As defined by FERC, an “electric storage resource” is a resource “capable of receiving electric energy from the grid and storing it for later injection of electricity back to the grid regardless of where the resource is located on the electrical system.”
Within electricity markets, electric storage resources have provided bulk energy services, ancillary services (frequency regulation, energy management, backup power and load leveling), and transmission services (voltage support and grid stabilization).
In April 2016, FERC’s staff sent data requests to Regional Transmission Organizations (RTOs) and Independent System Operators (ISOs). These requests sought information about whether barriers exist to the participation of electric storage resources in the capacity, energy and ancillary services markets operated by the six FERC jurisdictional RTOs and ISOs that could lead to unjust and unreasonable rates for wholesale sales of electricity, which are prohibited by the Federal Power Act (FPA). In addition, the staff wanted to know whether any changes to RTO and ISO tariffs are necessary if such barriers exist. (See Energy Update, Vol. 3, Issue 3, September 2016). FERC also convened a technical conference in November 2016 to discuss utilization of electric storage resources as transmission assets compensated through transmission rates, for grid support services that are compensated in other ways and for multiple services.

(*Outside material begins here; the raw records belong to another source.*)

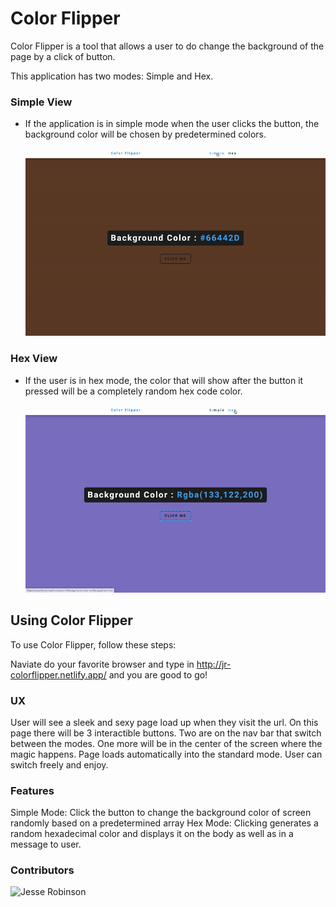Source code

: # Color Flipper

Color Flipper is a tool that allows a user to do change the background of the page by a click of button.

This application has two modes: Simple and Hex.

### Simple View
- If the application is in simple mode when the user clicks the button, the background color will be chosen by predetermined colors.
  
  ![Simple Demo](SimpleGif.gif)
  
### Hex View

- If the user is in hex mode, the color that will show after the button it pressed will be a completely random hex code color.
  
  ![Hex Demo](HexGif.gif)

## Using Color Flipper

To use Color Flipper, follow these steps:

Naviate do your favorite browser and type in http://jr-colorflipper.netlify.app/ and you are good to go!

### UX

User will see a sleek and sexy page load up when they visit the url. On this page there will be 3 interactible buttons. Two are on the nav bar that switch between the modes. One more will be in the center of the screen where the magic happens.
Page loads automatically into the standard mode. User can switch freely and enjoy.

### Features

Simple Mode: Click the button to change the background color of screen randomly based on a predetermined array
Hex Mode: Clicking generates a random hexadecimal color and displays it on the body as well as in a message to user.

### Contributors
![Jesse Robinson](https://github.com/jrobinson0529)

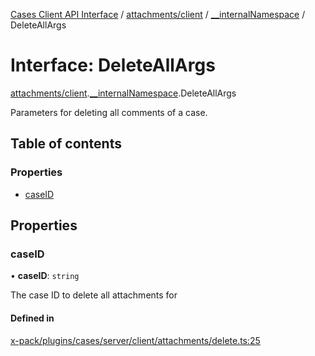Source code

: [Cases Client API Interface](../README.md) / [attachments/client](../modules/attachments_client.md) / [\_\_internalNamespace](../modules/attachments_client.__internalNamespace.md) / DeleteAllArgs

# Interface: DeleteAllArgs

[attachments/client](../modules/attachments_client.md).[__internalNamespace](../modules/attachments_client.__internalNamespace.md).DeleteAllArgs

Parameters for deleting all comments of a case.

## Table of contents

### Properties

- [caseID](attachments_client.__internalNamespace.DeleteAllArgs.md#caseid)

## Properties

### caseID

• **caseID**: `string`

The case ID to delete all attachments for

#### Defined in

[x-pack/plugins/cases/server/client/attachments/delete.ts:25](https://github.com/elastic/kibana/blob/06b0f975f60/x-pack/plugins/cases/server/client/attachments/delete.ts#L25)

Following its review of the information obtained through the data request and technical conference, and prior to the inauguration of President Trump, FERC took two actions to increase the ability of electric storage resources to participate in wholesale electricity markets and clarified its policy with respect to the rates that may be charged by electric storage resources participating in wholesale markets. In January 2017, FERC issued a Policy Statement giving guidance on the ability of electric storage resources to provide transmission or grid support services at cost-based rates while, at the same time, providing other services, such as power sales, at market-based rates. In mid-November 2016, FERC issued a Notice of Proposed Rulemaking (NOPR) to amend its regulations under the FPA and remove barriers that prevented electric storage resources and distributed energy resource aggregators to participate in the capacity, energy, and ancillary service markets operated by the six RTOs and ISOs subject to FERC jurisdiction. These RTOs and ISOs are NYISO, ISO-NE, PJM, MISO, SPP and CAISO.

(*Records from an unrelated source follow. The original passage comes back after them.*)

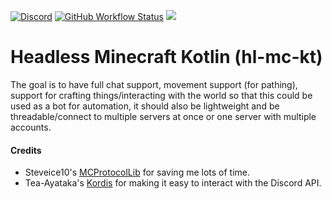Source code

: [![Discord](https://img.shields.io/discord/745728805678874800?logo=discord)](https://discord.gg/MwBvhEz)
[![GitHub Workflow Status](https://img.shields.io/github/workflow/status/wnuke/hl-mc-kt/Java%20CI%20with%20Gradle?logo=github)](https://github.com/wnuke/hl-mc-kt/actions?query=workflow%3A%22Java%20CI%20with%20Gradle%22)
[![](https://jitpack.io/v/dev.wnuke/hl-mc-kt.svg)](https://jitpack.io/#dev.wnuke/hl-mc-kt)
# Headless Minecraft Kotlin (hl-mc-kt)

The goal is to have full chat support, movement support (for pathing), support for crafting things/interacting with the world so that this could be used as a bot for automation, it should also be lightweight and be threadable/connect to multiple servers at once or one server with multiple accounts.

#### Credits
 - Steveice10's [MCProtocolLib](https://github.com/Steveice10/MCProtocolLib) for saving me lots of time.
 - Tea-Ayataka's [Kordis](https://github.com/Tea-Ayataka/Kordis) for making it easy to interact with the Discord API.
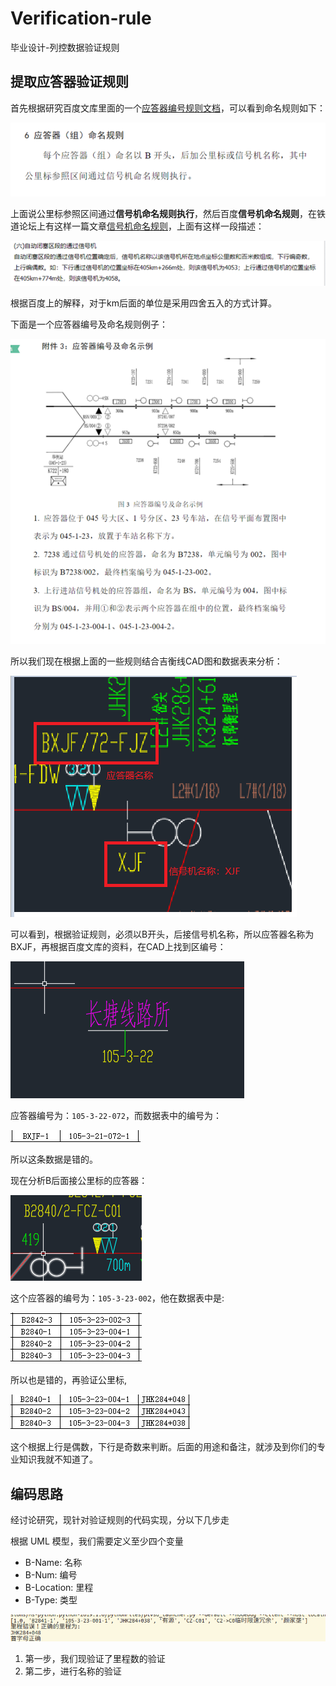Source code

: # Verification-rule
毕业设计-列控数据验证规则

## 提取应答器验证规则

首先根据研究百度文库里面的一个[应答器编号规则文档](https://wenku.baidu.com/view/fff05dc68bd63186bcebbc3c.html)，可以看到命名规则如下：

![](static/img/1.png)

上面说公里标参照区间通过**信号机命名规则执行**，然后百度**信号机命名规则**，在铁道论坛上有这样一篇文章[信号机命名规则](http://bbs.railcn.net/thread-919589-1-1.html)，上面有这样一段描述：

![](static/img/2.png)

根据百度上的解释，对于km后面的单位是采用四舍五入的方式计算。

下面是一个应答器编号及命名规则例子：

![](static/img/3.png)

所以我们现在根据上面的一些规则结合吉衡线CAD图和数据表来分析：

![](static/img/4.png)

可以看到，根据验证规则，必须以B开头，后接信号机名称，所以应答器名称为BXJF，再根据百度文库的资料，在CAD上找到区编号：

![](static/img/5.png)

应答器编号为：`105-3-22-072`，而数据表中的编号为：

![](static/img/6.png)

所以这条数据是错的。

现在分析B后面接公里标的应答器：


![](static/img/7.png)

这个应答器的编号为：`105-3-23-002`，他在数据表中是:

![](static/img/8.png)

所以也是错的，再验证公里标,

![](static/img/9.png)

这个根据上行是偶数，下行是奇数来判断。后面的用途和备注，就涉及到你们的专业知识我就不知道了。


## 编码思路

经讨论研究，现针对验证规则的代码实现，分以下几步走

根据 UML 模型，我们需要定义至少四个变量

- B-Name: 名称
- B-Num: 编号
- B-Location: 里程
- B-Type: 类型

![value](./static/img/msg.png)

1. 第一步，我们现验证了里程数的验证
2. 第二步，进行名称的验证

FERC Policy Statement on Rates Charged by Electric Storage Resources
In its Policy Statement, FERC observed that electric storage resources can both charge and discharge electricity, provide multiple services and switch from providing one service to another almost instantaneously. Based on these characteristics, FERC found that electric storage resources may fit into one or more of the traditional electricity asset functions of generation, transmission and distribution and, further, that an electric storage resource receiving cost-based rate recovery for providing one service also may be technically capable of providing other market-based rate services.
Section 205 of the FPA requires that the rates, terms and conditions of public utilities for the transmission or sale of electricity at wholesale in interstate commerce be on file with FERC, “just and reasonable” and not unduly discriminatory or preferential. Cost-based rates allow a public utility to recover its costs of providing service, allocated among customer classes, and make a reasonable rate of return on its investment. FERC authorizes market-based rates for wholesale sales of electric energy, capacity and ancillary services, where the utility demonstrates that it and its affiliates do not have or have mitigated market power in the relevant market(s), and for merchant transmission.

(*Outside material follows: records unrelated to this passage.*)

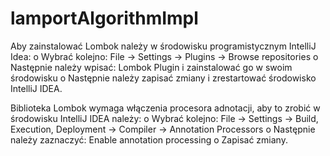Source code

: # lamportAlgorithmImpl

Aby zainstalować Lombok należy w środowisku programistycznym IntelliJ Idea:
o	Wybrać kolejno: File -> Settings -> Plugins -> Browse repositories
o	Następnie należy wpisać: Lombok Plugin i zainstalować go w swoim środowisku
o	Następnie należy zapisać zmiany i zrestartować środowisko IntelliJ IDEA.

Biblioteka Lombok wymaga włączenia procesora adnotacji, aby to zrobić w środowisku IntelliJ IDEA należy:
o	Wybrać kolejno: File -> Settings -> Build, Execution, Deployment -> Compiler -> Annotation Processors
o	Następnie należy zaznaczyć: Enable annotation processing
o	Zapisać zmiany.
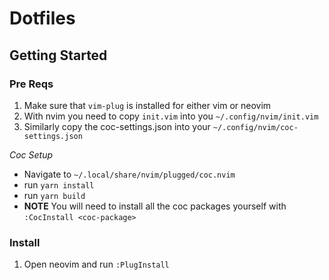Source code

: # Dotfiles

## Getting Started

### Pre Reqs

1. Make sure that `vim-plug` is installed for either vim or neovim
2. With nvim you need to copy `init.vim` into you `~/.config/nvim/init.vim`
3. Similarly copy the coc-settings.json into your `~/.config/nvim/coc-settings.json`

*Coc Setup*
- Navigate to `~/.local/share/nvim/plugged/coc.nvim`
- run `yarn install`
- run `yarn build`
- **NOTE** You will need to install all the coc packages yourself with `:CocInstall <coc-package>`

### Install

1. Open neovim and run `:PlugInstall`

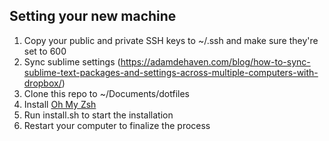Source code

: ## Setting your new machine
1. Copy your public and private SSH keys to ~/.ssh and make sure they're set to 600
2. Sync sublime settings (https://adamdehaven.com/blog/how-to-sync-sublime-text-packages-and-settings-across-multiple-computers-with-dropbox/)
3. Clone this repo to ~/Documents/dotfiles
4. Install [Oh My Zsh](https://github.com/ohmyzsh/ohmyzsh#getting-started)
5. Run install.sh to start the installation
6. Restart your computer to finalize the process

In the Policy Statement, FERC clarified that, as a matter of policy, an electric storage resource may provide services at both cost-based and market-based rates at the same time, so long as three issues are addressed: the potential for double recovery of costs by the electric storage resource owner or operator to the detriment of cost-based ratepayers; the potential for cost recovery through cost-based rates to inappropriately suppress competitive prices in wholesale electric markets to the detriment of other competitors who do not receive such cost-based rate recovery; and the level of control in the operation of an electric storage resource by an RTO/ISO that could jeopardize its independence from market participants.
As part of its policy guidance, FERC clarified rulings and statements made in two prior orders addressing rates charged by electric storage resources.
With respect to the potential for double recovery of costs by the electric storage resource owner or operator, FERC clarified that, in addition to the approach it approved in its Western Grid order, crediting any market revenues back to the cost-based ratepayers is one possible way to address potential double recovery of costs. In Western Grid, FERC authorized Western Grid to charge cost-based transmission rates for the provision of voltage support and thermal overload services protection to CAISO because, among other things, Western Grid would operate the energy storage projects, at CAISO’s direction, only as transmission assets, and had committed to forego any sales into CAISO’s organized wholesale electric markets.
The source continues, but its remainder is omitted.